La relation entre des sujets interdépendants, parce que dépendants d’un même champ symbolique, n’en est plus à se penser en termes d’extériorité: l’autre fait partie intégrante de moi.
En conséquence, on ne peut plus parler de relation “entre” sujets, parce que l’autre n’a plus à être pensé comme une individualité, “monade sans portes ni fenêtres”, étrangère à moi-même.
Si la phénoménologie, ainsi que son représentant le plus connu actuellement, le philosophe lituanien naturalisé français, Levinas, met en scène, à l’opposé de la philosophie classique, une conscience douée déjà au départ d’altérité, (la philosophie se confondant ainsi avec l’éthique), à leur avis le “je” doit continuer à répondre de l’autre, qui reste toujours, malgré tout, un inconnu.
Que le thème principal de la philosophie de Levinas soit le “visage” de l’autre, ce n’est pas un hasard; il en parle, malgré tout, en termes d’inter-relation –propres, par ex., à la sociologie de la “médiation symbolique” (Goffman, 1973)–.
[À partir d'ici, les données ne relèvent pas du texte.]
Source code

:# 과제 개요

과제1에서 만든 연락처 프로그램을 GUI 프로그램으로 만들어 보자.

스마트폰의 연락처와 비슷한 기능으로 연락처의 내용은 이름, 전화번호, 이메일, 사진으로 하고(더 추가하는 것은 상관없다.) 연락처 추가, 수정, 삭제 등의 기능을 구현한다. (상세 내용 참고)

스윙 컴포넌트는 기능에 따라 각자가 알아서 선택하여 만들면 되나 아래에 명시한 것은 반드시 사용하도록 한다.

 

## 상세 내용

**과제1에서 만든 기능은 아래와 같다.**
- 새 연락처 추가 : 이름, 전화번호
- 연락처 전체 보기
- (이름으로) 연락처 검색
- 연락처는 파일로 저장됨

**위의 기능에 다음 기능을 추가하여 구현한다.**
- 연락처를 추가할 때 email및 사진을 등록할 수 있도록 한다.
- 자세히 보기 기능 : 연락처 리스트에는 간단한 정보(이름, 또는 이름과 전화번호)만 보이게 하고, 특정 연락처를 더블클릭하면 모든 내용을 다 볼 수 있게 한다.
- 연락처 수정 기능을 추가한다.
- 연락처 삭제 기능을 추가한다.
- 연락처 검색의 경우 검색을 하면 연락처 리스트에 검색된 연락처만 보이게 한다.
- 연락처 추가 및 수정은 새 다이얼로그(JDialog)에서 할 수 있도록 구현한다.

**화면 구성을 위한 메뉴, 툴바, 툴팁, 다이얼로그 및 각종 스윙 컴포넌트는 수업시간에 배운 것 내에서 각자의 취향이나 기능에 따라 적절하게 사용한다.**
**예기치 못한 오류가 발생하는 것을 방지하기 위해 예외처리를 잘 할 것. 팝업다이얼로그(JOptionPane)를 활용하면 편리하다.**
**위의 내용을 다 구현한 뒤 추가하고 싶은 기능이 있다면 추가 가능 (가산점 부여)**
Résultat: le visage de l’autre reste “insaisissable”: l’autre, c’est autre de moi.

Conclusion

Le dépassement des alternatives examinées, privé/public, dépendance/liberté et la référence au champ symbolique constituent un préalable au renouveau des notions de relation, solidarité, coopération et offrent des bases autrement solides que celles qui viennent du contrat, de la négociation et de la concertation, en un mot, de la “discursivité” propre à des individus indépendants.